*** DATA SHOWN Section Begins ***

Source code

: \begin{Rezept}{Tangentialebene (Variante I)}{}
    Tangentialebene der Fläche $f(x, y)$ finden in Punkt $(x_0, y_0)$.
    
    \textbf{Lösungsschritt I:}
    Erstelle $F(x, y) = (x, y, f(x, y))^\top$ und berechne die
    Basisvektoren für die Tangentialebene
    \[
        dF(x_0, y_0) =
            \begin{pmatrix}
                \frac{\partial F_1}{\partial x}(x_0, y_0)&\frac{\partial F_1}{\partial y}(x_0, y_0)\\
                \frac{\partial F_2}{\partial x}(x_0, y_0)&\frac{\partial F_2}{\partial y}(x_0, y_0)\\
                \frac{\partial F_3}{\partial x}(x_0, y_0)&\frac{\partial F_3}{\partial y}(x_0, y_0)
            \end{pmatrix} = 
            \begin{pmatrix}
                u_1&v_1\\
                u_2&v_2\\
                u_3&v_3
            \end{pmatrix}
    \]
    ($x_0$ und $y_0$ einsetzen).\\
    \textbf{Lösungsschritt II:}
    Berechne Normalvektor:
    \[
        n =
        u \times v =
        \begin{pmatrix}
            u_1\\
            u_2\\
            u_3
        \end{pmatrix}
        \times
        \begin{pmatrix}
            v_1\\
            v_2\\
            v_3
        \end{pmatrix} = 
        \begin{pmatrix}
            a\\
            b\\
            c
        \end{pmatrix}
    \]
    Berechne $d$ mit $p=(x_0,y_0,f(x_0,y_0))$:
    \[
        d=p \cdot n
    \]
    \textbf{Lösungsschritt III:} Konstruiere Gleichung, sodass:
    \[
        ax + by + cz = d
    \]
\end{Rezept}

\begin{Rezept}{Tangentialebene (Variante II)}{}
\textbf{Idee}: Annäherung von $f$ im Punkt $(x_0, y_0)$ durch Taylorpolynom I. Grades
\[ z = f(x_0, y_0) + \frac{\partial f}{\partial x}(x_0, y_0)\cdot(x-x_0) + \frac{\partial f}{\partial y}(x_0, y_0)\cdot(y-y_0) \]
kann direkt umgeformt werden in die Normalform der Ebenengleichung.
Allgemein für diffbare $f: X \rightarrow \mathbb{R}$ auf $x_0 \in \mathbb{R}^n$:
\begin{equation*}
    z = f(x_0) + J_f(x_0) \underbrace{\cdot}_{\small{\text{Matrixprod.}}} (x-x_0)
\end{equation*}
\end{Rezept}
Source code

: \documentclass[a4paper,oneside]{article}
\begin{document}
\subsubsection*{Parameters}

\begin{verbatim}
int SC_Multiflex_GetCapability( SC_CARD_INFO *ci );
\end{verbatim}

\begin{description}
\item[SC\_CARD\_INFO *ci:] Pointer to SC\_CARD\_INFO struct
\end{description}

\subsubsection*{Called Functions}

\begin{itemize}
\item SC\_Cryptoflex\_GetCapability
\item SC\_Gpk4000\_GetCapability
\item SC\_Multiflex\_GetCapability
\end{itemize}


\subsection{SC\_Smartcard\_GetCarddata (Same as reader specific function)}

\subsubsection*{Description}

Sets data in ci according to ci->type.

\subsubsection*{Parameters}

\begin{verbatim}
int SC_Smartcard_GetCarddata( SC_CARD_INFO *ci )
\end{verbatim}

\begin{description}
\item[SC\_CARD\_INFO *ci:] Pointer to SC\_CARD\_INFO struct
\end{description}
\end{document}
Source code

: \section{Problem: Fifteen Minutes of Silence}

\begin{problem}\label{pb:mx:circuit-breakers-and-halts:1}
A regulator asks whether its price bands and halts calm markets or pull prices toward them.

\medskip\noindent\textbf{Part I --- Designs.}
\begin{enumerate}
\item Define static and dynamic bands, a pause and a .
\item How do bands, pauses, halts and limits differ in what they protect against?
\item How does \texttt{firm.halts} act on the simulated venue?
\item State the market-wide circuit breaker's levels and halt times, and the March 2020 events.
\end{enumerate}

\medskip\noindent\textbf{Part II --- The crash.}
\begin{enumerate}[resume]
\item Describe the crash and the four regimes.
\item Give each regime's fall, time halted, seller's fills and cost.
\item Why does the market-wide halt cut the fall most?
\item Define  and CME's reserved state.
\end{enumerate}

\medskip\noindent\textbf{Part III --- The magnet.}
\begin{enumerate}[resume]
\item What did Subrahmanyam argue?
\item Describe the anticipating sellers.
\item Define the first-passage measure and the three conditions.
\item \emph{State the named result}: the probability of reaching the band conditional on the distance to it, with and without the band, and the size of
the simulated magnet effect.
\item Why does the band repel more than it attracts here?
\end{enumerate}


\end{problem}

*** DATA SHOWN Section Ends ***

• **EXERCISE**
Go through the material above and copy each line that holds the string "Lösungsschritt".

• **COMPLETED TASK**
    \textbf{Lösungsschritt I:}
    \textbf{Lösungsschritt II:}
    \textbf{Lösungsschritt III:} Konstruiere Gleichung, sodass:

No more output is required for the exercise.